Monday, June 13, 2011

abc's of me!!!

A - Age: 33
B - Bed size: queen Size
C - Chore you hate: dishes
D - Dog's name: Gracie but i had to give her away ...I miss her
E - Essential start of the day item: Toothbrush & toothpaste, can't eat or drink a thing till i have cleaned my teeth.
F - Favorite colour: purple.
G - Gold or Silver: Silver
H - Height: 5'6"
I - Instruments you play: organ....yup organ had lessons for 8 years played in church till I was shunned
J - Job: building care taker
K - Kids: 5 4 on earth and 1 in heaven
L - Living arrangements: 3 bedroom apartment
M - Music you love: Mercy me I can only imagine
N - Nicknames: don't have any won't share what I was called as a kid it was mean.
O - Overnight hospital stay at hospital:only when I had my babies
P - Pet Peeve:back talk.
Q -Quote from a movie: Two weeks!!!!!!
R - Right handed or left: right
S - Siblings: Sisters 1 , Brother 1 all younger then me.
T - Time you wake up: 6:30
U - Underwear: comfy
V - Vegetable you dislike:asparagus
W - Workout Style: avoid it
X - X-rays you've had: yup on my wrist and hip
Y - Yummy food you make: lasagna.
Z - The best place to visit:somewhere warm

Monday, June 6, 2011

that was easy

Since I am the "universal" blood type I have decided to donate blood. Now the first time I went it took a long time, like and hour long time.
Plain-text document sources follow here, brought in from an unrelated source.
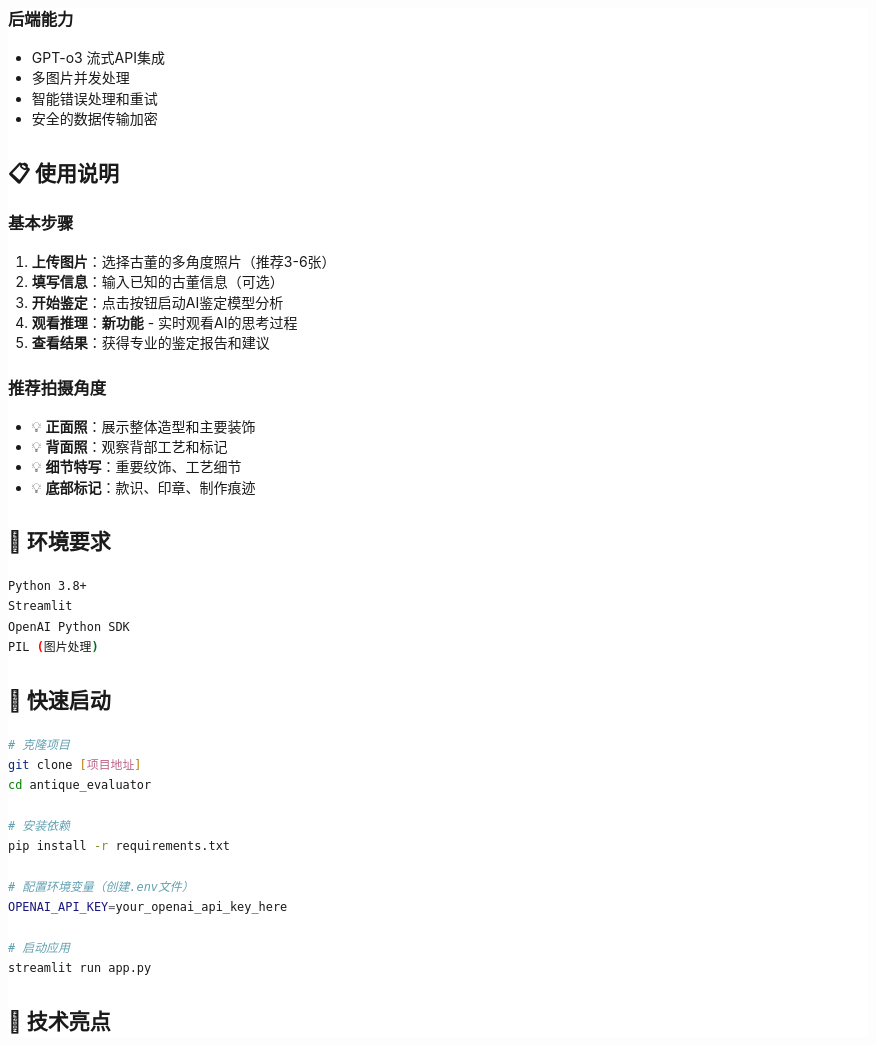 ### 后端能力
- GPT-o3 流式API集成
- 多图片并发处理
- 智能错误处理和重试
- 安全的数据传输加密

## 📋 使用说明

### 基本步骤
1. **上传图片**：选择古董的多角度照片（推荐3-6张）
2. **填写信息**：输入已知的古董信息（可选）
3. **开始鉴定**：点击按钮启动AI鉴定模型分析
4. **观看推理**：**新功能** - 实时观看AI的思考过程
5. **查看结果**：获得专业的鉴定报告和建议

### 推荐拍摄角度
- 💡 **正面照**：展示整体造型和主要装饰
- 💡 **背面照**：观察背部工艺和标记
- 💡 **细节特写**：重要纹饰、工艺细节
- 💡 **底部标记**：款识、印章、制作痕迹

## 🔧 环境要求

```bash
Python 3.8+
Streamlit
OpenAI Python SDK
PIL (图片处理)
```

## 🚀 快速启动

```bash
# 克隆项目
git clone [项目地址]
cd antique_evaluator

# 安装依赖
pip install -r requirements.txt

# 配置环境变量（创建.env文件）
OPENAI_API_KEY=your_openai_api_key_here

# 启动应用
streamlit run app.py
```

## 🎯 技术亮点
So since you can donate every 56 days, today was my next appointment. However my hubby is working evenings so I had to drop him off at work, and pick him up again at 10 so that I can have the car. Now this isn't the worst part, the worst part was that I had to take my youngest 3 children with me, this SCARED me. I couldn't get anyone to watch the kids for me ( which is why the hubby and I NEVER go on dates) anyhow off we go. Jeff told the kids that if they behaved he would take them to bdi (the bridge drive inn) for ice cream and the could have anything they wanted. The kids were super great , the appointment went fast (1/2 hour) It was a breeze!!
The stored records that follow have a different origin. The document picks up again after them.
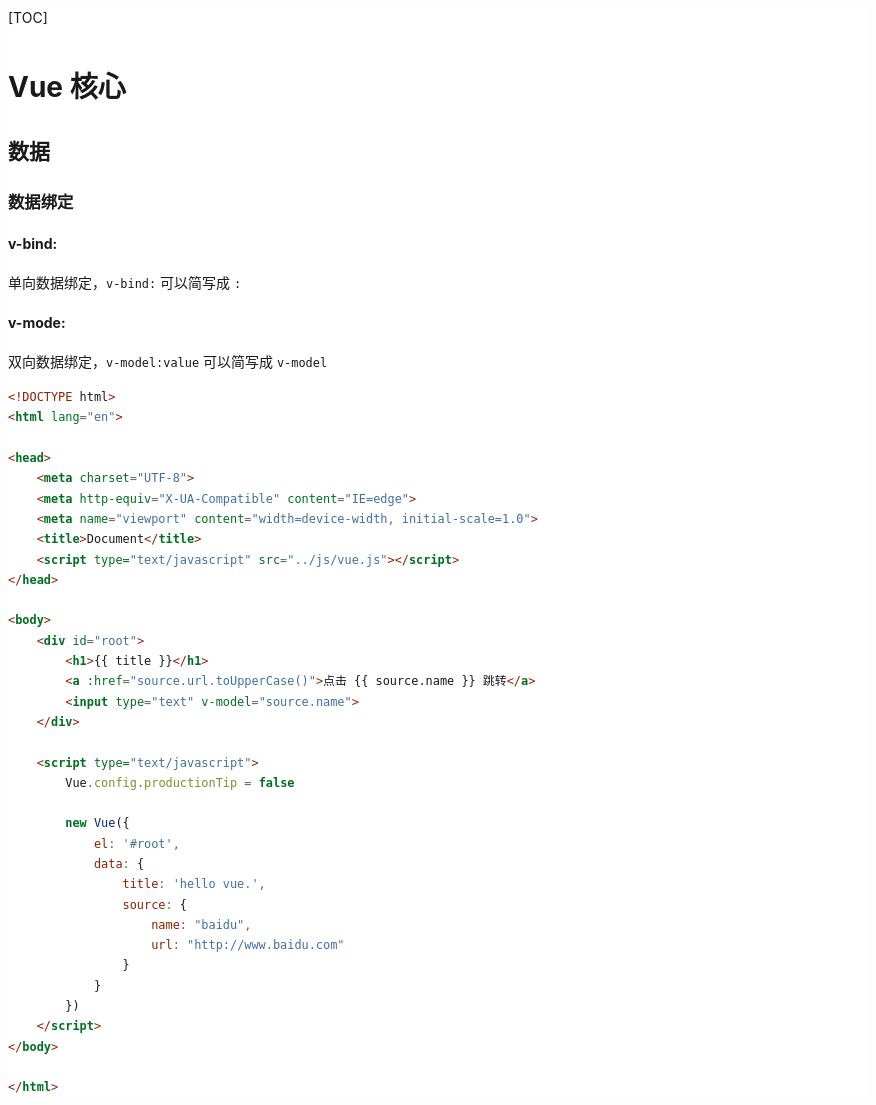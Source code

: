 [TOC]



# Vue 核心



## 数据

### 数据绑定

#### v-bind:

单向数据绑定，`v-bind:` 可以简写成 `:`

#### v-mode:

双向数据绑定，`v-model:value` 可以简写成 `v-model`

```html
<!DOCTYPE html>
<html lang="en">

<head>
    <meta charset="UTF-8">
    <meta http-equiv="X-UA-Compatible" content="IE=edge">
    <meta name="viewport" content="width=device-width, initial-scale=1.0">
    <title>Document</title>
    <script type="text/javascript" src="../js/vue.js"></script>
</head>

<body>
    <div id="root">
        <h1>{{ title }}</h1>
        <a :href="source.url.toUpperCase()">点击 {{ source.name }} 跳转</a>
        <input type="text" v-model="source.name">
    </div>

    <script type="text/javascript">
        Vue.config.productionTip = false

        new Vue({
            el: '#root',
            data: {
                title: 'hello vue.',
                source: {
                    name: "baidu",
                    url: "http://www.baidu.com"
                }
            }
        })
    </script>
</body>

</html>
```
I also had a chance to have a good friend over whom we have not seen in a long time. It was good to have her and her girls over, enjoy a meal together and catch up. I look forward to spend more time together. We also spent an evening playing at the playground with Owen. i wish I knew how to load pics on this laptop, so I could add pics. The other plus for this weekend is that I got to hold Trayten all through the church service and Even rock him to sleep. AHHHHH Auntie blis!!